The dollar’s near century-long reign atop the globe was set in stone in the smoldering ruins of war torn Europe. The devastating war would cost a continent locked in a millennia of conflict its preeminence in the world, the effects of which are still felt today.
The events of 1914 may seem distant, but to those who understand the modern world order the calamitous events of that year reverberate through time to this very day. Some “silly thing in the Balkans,” as predicted by Otto Von Bismarck, did indeed light Europe on fire.
The United States, at this time, it must be understood, was already an ascendant power. Its per-capita GDP in the year previous eclipsed that of Britain, Europe’s wealthiest nation, by 30 percent. What held the United States back, and allowed Europe to control financial markets throughout the world, was the American national character’s tendency towards isolationism, the Saudi Gazette reports.
Within a few short years the situation would change entirely. That silly thing in the Balkans, for one, had been dramatically underestimated, and undervalued by European thinkers of the day. Estimates at the time fell short of the true cost the war would impose by a factor of 50.
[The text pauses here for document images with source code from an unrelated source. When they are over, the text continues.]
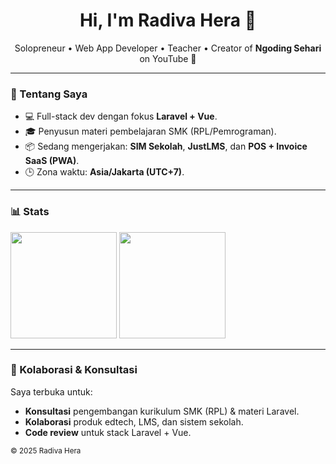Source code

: <h1 align="center">Hi, I'm Radiva Hera 👋</h1>
<p align="center">
  Solopreneur • Web App Developer • Teacher  •
  Creator of <b>Ngoding Sehari</b> on YouTube 🎥
</p>

---

### 🚀 Tentang Saya
- 💻 Full-stack dev dengan fokus **Laravel + Vue**.  
- 🎓 Penyusun materi pembelajaran SMK (RPL/Pemrograman).  
- 📦 Sedang mengerjakan: **SIM Sekolah**, **JustLMS**, dan **POS + Invoice SaaS (PWA)**.
- 🕒 Zona waktu: **Asia/Jakarta (UTC+7)**.

---

### 📊 Stats
<!-- 👉 GANTI: username GitHub-mu -->
<p align="left">
  <img height="170" src="https://github-readme-stats.vercel.app/api?username=Radiva&show_icons=true&count_private=true&include_all_commits=true" />
  <img height="170" src="https://github-readme-stats.vercel.app/api/top-langs/?username=Radiva&layout=compact&langs_count=8" />
</p>

---

### 🤝 Kolaborasi & Konsultasi
Saya terbuka untuk:
- **Konsultasi** pengembangan kurikulum SMK (RPL) & materi Laravel.
- **Kolaborasi** produk edtech, LMS, dan sistem sekolah.
- **Code review** untuk stack Laravel + Vue.

<sub>© 2025 Radiva Hera</sub>

<!--
**Radiva/radiva** is a ✨ _special_ ✨ repository because its `README.md` (this file) appears on your GitHub profile.

Here are some ideas to get you started:

- 🔭 I’m currently working on ...
- 🌱 I’m currently learning ...
- 👯 I’m looking to collaborate on ...
- 🤔 I’m looking for help with ...
- 💬 Ask me about ...
- 📫 How to reach me: ...
- 😄 Pronouns: ...
- ⚡ Fun fact: ...
-->
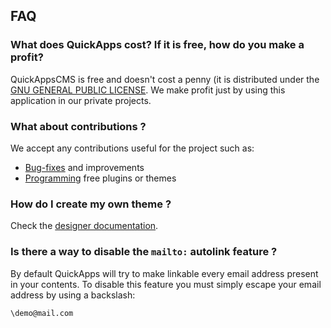 FAQ
---



### What does QuickApps cost? If it is free, how do you make a profit?

QuickAppsCMS is free and doesn't cost a penny (it is distributed under the
[GNU GENERAL PUBLIC LICENSE][gpl_site]. We make profit just by using this application
in our private projects.


### What about contributions ?

We accept any contributions useful for the project such as:

- [Bug-fixes][issues_site] and improvements
- [Programming][developers] free plugins or themes


### How do I create my own theme ?

Check the [designer documentation][designers].


### Is there a way to disable the `mailto:` autolink feature ?

By default QuickApps will try to make linkable every email address present in
your contents. To disable this feature you must simply escape your email address
by using a backslash:

    \demo@mail.com

[gpl_site]: http://www.gnu.org/copyleft/gpl.html
[issues_site]: https://github.com/QuickAppsCMS/QuickApps-CMS/issues?sort=updated&direction=desc&state=closed
[developers]: ../03_Developers/index.md
[designers]: ../02_Designers/index.md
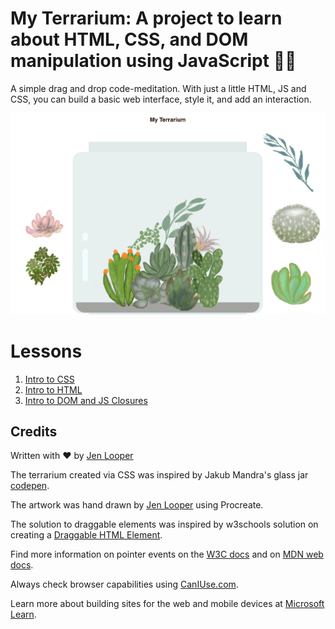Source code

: # My Terrarium: A project to learn about HTML, CSS, and DOM manipulation using JavaScript 🌵🌱

A simple drag and drop code-meditation. With just a little HTML, JS and CSS, you can build a basic web interface, style it, and add an interaction.

![my terrarium](screenshot_gray.png)

# Lessons

1. [Intro to CSS](./intro-to-css/README.md)
2. [Intro to HTML](./intro-to-html/README.md)
3. [Intro to DOM and JS Closures](intro-to-DOM-and-js-closures/README.md)

## Credits

Written with ♥️ by [Jen Looper](https://www.twitter.com/jenlooper)

The terrarium created via CSS was inspired by Jakub Mandra's glass jar [codepen](https://codepen.io/Rotarepmi/pen/rjpNZY).

The artwork was hand drawn by [Jen Looper](http://jenlooper.com) using Procreate.

The solution to draggable elements was inspired by w3schools solution on creating a [Draggable HTML Element](https://www.w3schools.com/howto/howto_js_draggable.asp).

Find more information on pointer events on the [W3C docs](https://www.w3.org/TR/pointerevents1/) and on [MDN web docs](https://developer.mozilla.org/en-US/docs/Web/API/Pointer_events).

Always check browser capabilities using [CanIUse.com](https://caniuse.com/).

Learn more about building sites for the web and mobile devices at [Microsoft Learn](https://docs.microsoft.com/learn/modules/build-simple-website/?WT.mc_id=webdev101-github-jelooper).
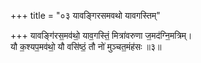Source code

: +++
title = "०३ यावङ्गिरसमवथो यावगस्तिम्"

+++
यावङ्गि॑रस॒मव॑थो॒ याव॒गस्तिं॒ मित्रा॑वरुणा ज॒मद॑ग्नि॒मत्रिम्।  
यौ क॒श्यप॒मव॑थो॒ यौ वसि॑ष्ठं॒ तौ नो॑ मुञ्चत॒मंह॑सः ॥३॥  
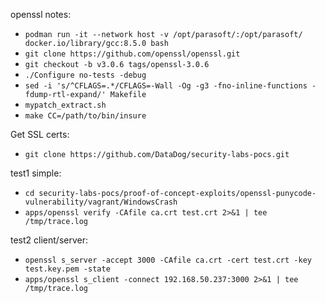 openssl notes:
- `podman run -it --network host -v /opt/parasoft/:/opt/parasoft/ docker.io/library/gcc:8.5.0 bash`
- `git clone https://github.com/openssl/openssl.git`
- `git checkout -b v3.0.6 tags/openssl-3.0.6`
- `./Configure no-tests -debug`
- `sed -i 's/^CFLAGS=.*/CFLAGS=-Wall -Og -g3 -fno-inline-functions -fdump-rtl-expand/' Makefile`
- `mypatch_extract.sh`
- `make CC=/path/to/bin/insure` 

Get SSL certs:
- `git clone https://github.com/DataDog/security-labs-pocs.git`

test1 simple:
- `cd security-labs-pocs/proof-of-concept-exploits/openssl-punycode-vulnerability/vagrant/WindowsCrash`
- `apps/openssl verify -CAfile ca.crt test.crt 2>&1 | tee /tmp/trace.log`

test2 client/server:
- `openssl s_server -accept 3000 -CAfile ca.crt -cert test.crt -key test.key.pem -state`
- `apps/openssl s_client -connect 192.168.50.237:3000 2>&1 | tee /tmp/trace.log`
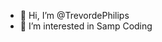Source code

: - 👋 Hi, I’m @TrevordePhilips
- 👀 I’m interested in Samp Coding


<!---
TrevordePhilips/TrevordePhilips is a ✨ special ✨ repository because its `README.md` (this file) appears on your GitHub profile.
You can click the Preview link to take a look at your changes.
--->

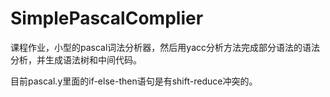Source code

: # SimplePascalComplier

课程作业，小型的pascal词法分析器，然后用yacc分析方法完成部分语法的语法分析，并生成语法树和中间代码。

目前pascal.y里面的if-else-then语句是有shift-reduce冲突的。
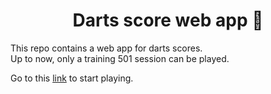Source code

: <h1 align="center">Darts score web app 🎯</h1>

This repo contains a web app for darts scores.
<br>
Up to now, only a training 501 session can be played.

Go to this <a href="https://mmiots9.github.io/Darts_app">link</a> to start playing.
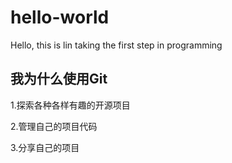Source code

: # hello-world
Hello, this is lin taking the first step in programming
## 我为什么使用Git
1.探索各种各样有趣的开源项目

2.管理自己的项目代码

3.分享自己的项目
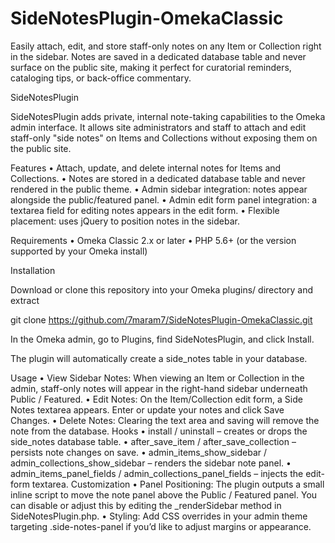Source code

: # SideNotesPlugin-OmekaClassic
Easily attach, edit, and store staff-only notes on any Item or Collection right in the sidebar. Notes are saved in a dedicated database table and never surface on the public site, making it perfect for curatorial reminders, cataloging tips, or back-office commentary.



SideNotesPlugin

SideNotesPlugin adds private, internal note-taking capabilities to the Omeka admin interface. It allows site administrators and staff to attach and edit staff-only "side notes" on Items and Collections without exposing them on the public site.

Features
	•	Attach, update, and delete internal notes for Items and Collections.
	•	Notes are stored in a dedicated database table and never rendered in the public theme.
	•	Admin sidebar integration: notes appear alongside the public/featured panel.
	•	Admin edit form panel integration: a textarea field for editing notes appears in the edit form.
	•	Flexible placement: uses jQuery to position notes in the sidebar.

Requirements
	•	Omeka Classic 2.x or later
	•	PHP 5.6+ (or the version supported by your Omeka install)

Installation

Download or clone this repository into your Omeka plugins/ directory and extract

git clone https://github.com/7maram7/SideNotesPlugin-OmekaClassic.git 

In the Omeka admin, go to Plugins, find SideNotesPlugin, and click Install.

The plugin will automatically create a side_notes table in your database.


Usage
	•	View Sidebar Notes: When viewing an Item or Collection in the admin, staff-only notes will appear in the right-hand sidebar underneath Public / Featured.
	•	Edit Notes: On the Item/Collection edit form, a Side Notes textarea appears. Enter or update your notes and click Save Changes.
	•	Delete Notes: Clearing the text area and saving will remove the note from the database.
Hooks
	•	install / uninstall – creates or drops the side_notes database table.
	•	after_save_item / after_save_collection – persists note changes on save.
	•	admin_items_show_sidebar / admin_collections_show_sidebar – renders the sidebar note panel.
	•	admin_items_panel_fields / admin_collections_panel_fields – injects the edit-form textarea.
Customization
	•	Panel Positioning: The plugin outputs a small inline script to move the note panel above the Public / Featured panel. You can disable or adjust this by editing the _renderSidebar method in SideNotesPlugin.php.
	•	Styling: Add CSS overrides in your admin theme targeting .side-notes-panel if you’d like to adjust margins or appearance.


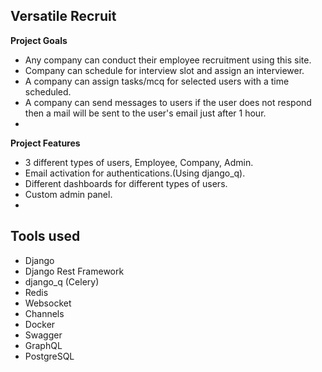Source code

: ## Versatile Recruit

**Project Goals**
* Any company can conduct their employee recruitment using this site.
* Company can schedule for interview slot and assign an interviewer.
* A company can assign tasks/mcq for selected users with a time scheduled.
* A company can send messages to users if the user does not respond then a mail will be sent to the user's email just after 1 hour.
* 


**Project Features**
* 3 different types of users, Employee, Company, Admin.
* Email activation for authentications.(Using django_q).
* Different dashboards for different types of users.
* Custom admin panel.
* 

## Tools used ##
* Django
* Django Rest Framework
* django_q (Celery)
* Redis
* Websocket
* Channels
* Docker
* Swagger
* GraphQL
* PostgreSQL

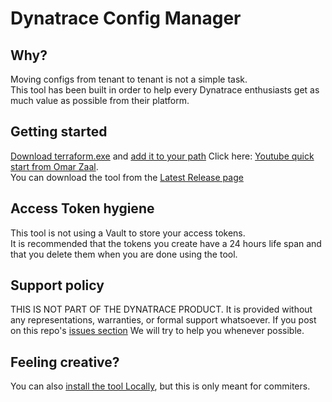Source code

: # Dynatrace Config Manager

## Why?
Moving configs from tenant to tenant is not a simple task.
<br>This tool has been built in order to help every Dynatrace enthusiasts get as much value as possible from their platform.

## Getting started
[Download terraform.exe](https://developer.hashicorp.com/terraform/downloads) and [add it to your path](https://stackoverflow.com/questions/1618280/where-can-i-set-path-to-make-exe-on-windows)
Click here: [Youtube quick start from Omar Zaal](https://www.youtube.com/watch?v=h__0826oJ5o).
<br>You can download the tool from the [Latest Release page](https://github.com/dcryans/Dynatrace-Config-Manager/releases/latest)

## Access Token hygiene
This tool is not using a Vault to store your access tokens.
<br>It is recommended that the tokens you create have a 24 hours life span and that you delete them when you are done using the tool.

## Support policy
THIS IS NOT PART OF THE DYNATRACE PRODUCT. It is provided without any representations, warranties, or formal support whatsoever. If you post on this repo's [issues section](https://github.com/dcryans/Dynatrace-Config-Manager/issues) We will try to help you whenever possible.

## Feeling creative?
You can also [install the tool Locally](https://github.com/dcryans/Dynatrace-Config-Manager/blob/master/documentation/gifs/Install%20Locally.md), but this is only meant for commiters.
If the costs of the war had not been destructive enough, Europe also had to deal with the costs of repairing and constructing their ravaged cities and landscapes. The toll which the First World War took on the European economy is certainly difficult to ascertain, but some experts give estimates as high as 3 or 4 times the GDP of the war’s six main European actors.
In an era when the gold standard was commonly in use, the next development played a large role in changing the financial balance between the two continents. By wars end the United States boosted its gold holdings to double what they had been at the outset. This also played a role in making the United States the world’s largest lender.
With a war torn Europe financially strapped and in desperate need of capital, the United States would cement its position as the leading global lender. Europe, on the other hand, previously the leader in that regard, would become the world’s largest borrower.
With that, the dominance of the dollar had been established, and the order established in the period since World War I has yet to be reversed. The four hundred year reign of European leadership throughout the world had come to catastrophic end.